1. Quase sem darmos por isso, eis-nos chegados ao tempo em que as memórias se confundem e a vida parece escorregar por um plano inclinado.
Há mãos desconhecidas, que nos tocam, porque nos lavam ou nos chegam a comida à boca, mas às vezes sentimos a necessidade de que nos façam sentir outra coisa, nos devolvam à magia do desejo consumado num orgasmo sem fim. Como aconteceu num passado de que ficou a doce recordação de um instante único.
Os filhos, quando vêm, estão de passagem, sempre acelerados para outros compromissos onde não temos lugar. E os amigos de outros tempos, ou morreram, ou arrastam-se, também eles caquéticos, por estes corredores cada vez mais difíceis de atravessar.
Até mesmo o Salus, esse Salustiano, que um dia os polícias trouxeram ao meu tribunal para que o julgasse a pretexto de fazer revoluções! Também ele anda por aí a arrastar-se já esquecido das suas efémeras utopias.
Uma médica apareceu por aqui a dizer que tinha de me cortar uma perna, mas não quis acreditar no que disse. Gangrena? Quero lá saber. Da perna e de tudo o resto.
O que sei é estar lá em baixo um rio. E que nele me irei definitivamente banhar…
2. O texto anterior corresponde a uma das muitas sinopses possíveis da peça criada por Miguel Jesus com base em textos de Vergílio Ferreira.
Prevista uma curta série de espetáculos, que se concluiria no próximo domingo, a afluência de muito público à quinta de Vale dos Barris justificou a decisão de a manter em cena até dia 24 de maio. E o meu conselho é este: não percam esta peça, que trata da inexorabilidade do tempo, das memórias que se desvanecem e da inevitável queda para a morte. Porque, apesar de cuidar de assuntos sérios, consegue fazer rir e pensar, conjugando as premissas fundamentais, que um espetáculo deve contemplar: surpreender, impressionar, inquietar, encantar.

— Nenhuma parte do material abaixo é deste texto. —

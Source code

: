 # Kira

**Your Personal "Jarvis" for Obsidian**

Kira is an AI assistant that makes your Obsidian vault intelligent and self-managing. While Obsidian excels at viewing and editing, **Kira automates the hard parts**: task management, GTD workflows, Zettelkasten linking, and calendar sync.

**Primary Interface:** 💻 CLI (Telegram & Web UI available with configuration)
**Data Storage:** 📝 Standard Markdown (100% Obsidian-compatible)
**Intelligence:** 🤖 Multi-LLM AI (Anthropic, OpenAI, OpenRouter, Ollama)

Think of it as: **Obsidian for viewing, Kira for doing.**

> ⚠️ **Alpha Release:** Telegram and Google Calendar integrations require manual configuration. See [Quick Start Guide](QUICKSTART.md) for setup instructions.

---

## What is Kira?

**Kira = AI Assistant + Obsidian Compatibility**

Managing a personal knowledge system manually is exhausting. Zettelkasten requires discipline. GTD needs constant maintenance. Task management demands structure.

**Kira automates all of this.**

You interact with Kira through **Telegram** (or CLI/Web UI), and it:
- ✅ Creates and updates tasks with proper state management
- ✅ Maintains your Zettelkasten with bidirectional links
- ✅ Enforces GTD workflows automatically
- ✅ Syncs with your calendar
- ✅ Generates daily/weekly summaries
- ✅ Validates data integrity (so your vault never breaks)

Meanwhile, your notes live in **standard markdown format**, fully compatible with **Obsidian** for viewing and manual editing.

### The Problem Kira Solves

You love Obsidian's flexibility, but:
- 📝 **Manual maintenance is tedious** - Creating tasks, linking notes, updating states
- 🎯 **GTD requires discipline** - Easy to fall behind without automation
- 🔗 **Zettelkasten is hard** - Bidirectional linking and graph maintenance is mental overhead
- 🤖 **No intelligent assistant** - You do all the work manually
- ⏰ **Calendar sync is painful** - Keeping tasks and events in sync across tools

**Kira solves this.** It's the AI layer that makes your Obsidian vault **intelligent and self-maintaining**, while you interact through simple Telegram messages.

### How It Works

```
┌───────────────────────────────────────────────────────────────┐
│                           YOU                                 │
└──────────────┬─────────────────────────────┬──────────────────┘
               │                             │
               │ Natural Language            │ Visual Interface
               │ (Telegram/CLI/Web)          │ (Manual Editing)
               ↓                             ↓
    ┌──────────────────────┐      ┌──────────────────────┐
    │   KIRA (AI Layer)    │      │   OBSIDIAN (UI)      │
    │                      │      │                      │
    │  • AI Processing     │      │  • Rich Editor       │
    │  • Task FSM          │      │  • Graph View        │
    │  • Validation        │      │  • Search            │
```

Porque para além do excelente texto, que saiu da lavra de Miguel Jesus, conta-se com a cenografia imaginativa de Rui Francisco, com o eficaz desenho de luz de Guilherme Noronha e João Cachulo, com a música empolgante de Jorge Salgueiro e, sobretudo, com as interpretações superlativas de dois excelentes atores - Rui M. Silva e Ana Lúcia Palminha.
Depois de, desde o início do ano, ter andado de desencanto em desencanto pelos vários palcos lisboetas, a ver peças rapidamente descartáveis da lembrança, eis que o espaço do Bando em Palmela volta a dar-nos o ensejo de uma experiência memorável.
3. Para além da magia decorrente do próprio espetáculo, o facto de ser representado ao ar livre permitiu-nos complementá-lo com o fascinante assombramento das estrelas no céu e com a banda sonora das rãs a coaxarem ruidosamente no lago…
Quem é que pensa, que são cada vez mais difíceis as experiências ímpares na vertigem dos nossos dias? Bastará arriscar cem minutos a ver esta peça para depressa concluir que tal ideia não faz sentido nenhum!